# [Directions]
Return every line in the entries below where the word "setPassword" shows up.
Source material Block Start
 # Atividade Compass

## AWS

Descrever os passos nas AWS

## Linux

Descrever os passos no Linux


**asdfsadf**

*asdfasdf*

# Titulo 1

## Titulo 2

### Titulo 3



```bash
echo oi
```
Source material Block End
Source material Block Start
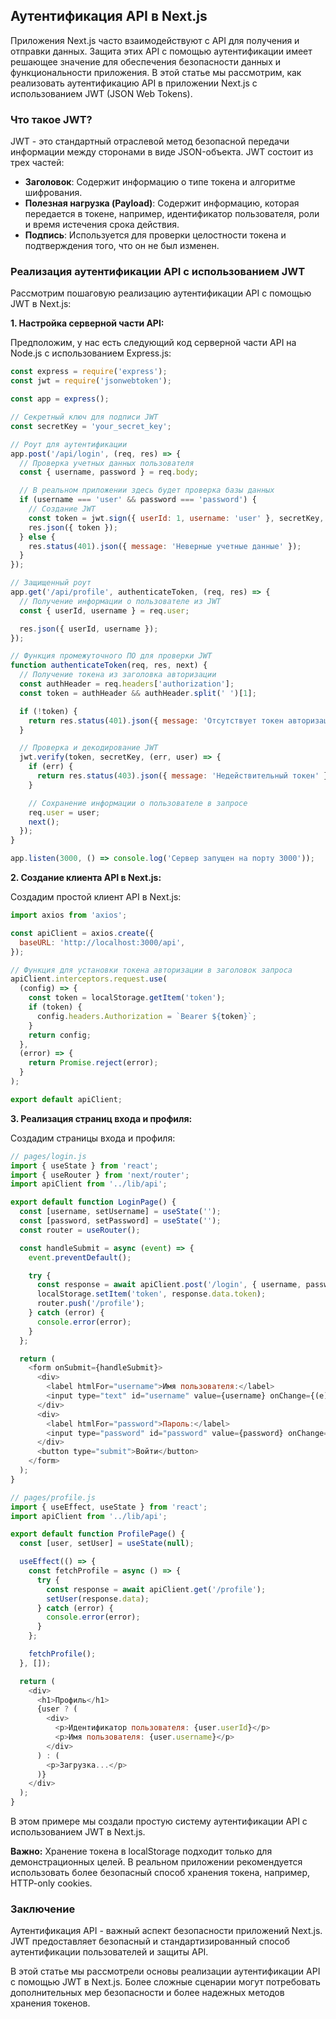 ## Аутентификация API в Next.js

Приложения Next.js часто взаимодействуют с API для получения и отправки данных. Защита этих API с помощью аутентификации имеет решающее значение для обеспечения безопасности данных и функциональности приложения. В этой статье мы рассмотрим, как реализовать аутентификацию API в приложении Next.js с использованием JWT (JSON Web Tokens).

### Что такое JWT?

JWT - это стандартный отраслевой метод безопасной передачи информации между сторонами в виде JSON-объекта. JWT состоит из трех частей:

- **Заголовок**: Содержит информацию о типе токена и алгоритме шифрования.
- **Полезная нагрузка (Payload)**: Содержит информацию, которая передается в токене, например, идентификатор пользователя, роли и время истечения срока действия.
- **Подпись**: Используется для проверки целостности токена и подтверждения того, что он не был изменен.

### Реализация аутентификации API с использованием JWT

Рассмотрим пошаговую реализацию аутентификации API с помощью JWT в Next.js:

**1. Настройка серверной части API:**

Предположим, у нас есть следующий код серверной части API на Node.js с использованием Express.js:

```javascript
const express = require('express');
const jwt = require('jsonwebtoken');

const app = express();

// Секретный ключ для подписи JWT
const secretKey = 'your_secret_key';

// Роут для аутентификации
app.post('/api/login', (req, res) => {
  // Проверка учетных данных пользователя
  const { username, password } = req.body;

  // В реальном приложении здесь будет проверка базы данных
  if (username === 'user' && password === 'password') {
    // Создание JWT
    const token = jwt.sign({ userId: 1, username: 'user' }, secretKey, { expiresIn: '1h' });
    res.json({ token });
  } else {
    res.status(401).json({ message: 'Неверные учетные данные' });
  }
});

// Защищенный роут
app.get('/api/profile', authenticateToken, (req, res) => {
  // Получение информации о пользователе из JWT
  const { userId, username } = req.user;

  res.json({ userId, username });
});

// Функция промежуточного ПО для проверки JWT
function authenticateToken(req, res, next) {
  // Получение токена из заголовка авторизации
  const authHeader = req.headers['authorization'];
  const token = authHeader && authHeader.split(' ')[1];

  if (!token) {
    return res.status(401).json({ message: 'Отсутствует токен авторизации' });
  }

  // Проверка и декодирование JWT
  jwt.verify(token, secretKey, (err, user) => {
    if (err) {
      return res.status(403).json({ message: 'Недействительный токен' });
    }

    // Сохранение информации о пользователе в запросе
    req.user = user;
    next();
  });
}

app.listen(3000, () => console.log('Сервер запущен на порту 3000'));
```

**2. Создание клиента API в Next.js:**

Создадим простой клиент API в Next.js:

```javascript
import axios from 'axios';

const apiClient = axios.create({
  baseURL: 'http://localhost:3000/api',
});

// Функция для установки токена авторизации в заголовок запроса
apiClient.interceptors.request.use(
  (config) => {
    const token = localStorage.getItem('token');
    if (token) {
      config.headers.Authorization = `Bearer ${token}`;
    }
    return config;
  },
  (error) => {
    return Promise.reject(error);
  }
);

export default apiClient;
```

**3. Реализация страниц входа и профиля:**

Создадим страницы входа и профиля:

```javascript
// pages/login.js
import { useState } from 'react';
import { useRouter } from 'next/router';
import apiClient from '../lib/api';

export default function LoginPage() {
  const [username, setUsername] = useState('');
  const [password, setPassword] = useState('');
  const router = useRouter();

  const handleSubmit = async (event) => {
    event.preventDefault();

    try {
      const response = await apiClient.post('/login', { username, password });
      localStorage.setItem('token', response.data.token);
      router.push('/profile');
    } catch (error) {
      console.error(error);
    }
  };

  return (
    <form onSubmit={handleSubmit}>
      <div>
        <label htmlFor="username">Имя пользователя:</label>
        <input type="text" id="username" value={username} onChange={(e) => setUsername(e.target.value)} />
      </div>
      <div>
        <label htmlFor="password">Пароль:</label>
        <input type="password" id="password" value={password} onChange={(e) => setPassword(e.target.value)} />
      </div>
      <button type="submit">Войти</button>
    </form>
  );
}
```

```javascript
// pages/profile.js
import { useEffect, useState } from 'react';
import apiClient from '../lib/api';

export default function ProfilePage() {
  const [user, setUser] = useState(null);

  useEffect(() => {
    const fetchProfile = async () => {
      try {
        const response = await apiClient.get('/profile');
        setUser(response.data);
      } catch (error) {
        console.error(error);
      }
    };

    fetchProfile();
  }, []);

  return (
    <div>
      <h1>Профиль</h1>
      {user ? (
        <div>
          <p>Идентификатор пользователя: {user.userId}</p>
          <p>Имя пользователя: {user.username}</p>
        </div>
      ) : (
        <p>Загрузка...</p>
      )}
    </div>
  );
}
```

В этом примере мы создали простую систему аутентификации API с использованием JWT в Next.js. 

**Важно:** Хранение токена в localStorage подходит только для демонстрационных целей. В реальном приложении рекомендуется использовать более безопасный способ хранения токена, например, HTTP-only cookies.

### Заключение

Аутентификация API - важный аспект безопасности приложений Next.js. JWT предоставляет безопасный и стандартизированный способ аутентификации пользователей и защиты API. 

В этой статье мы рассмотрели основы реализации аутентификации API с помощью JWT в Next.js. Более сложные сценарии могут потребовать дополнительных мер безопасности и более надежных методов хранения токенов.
Source material Block End
# [Task solution]
  const [password, setPassword] = useState('');
        <input type="password" id="password" value={password} onChange={(e) => setPassword(e.target.value)} />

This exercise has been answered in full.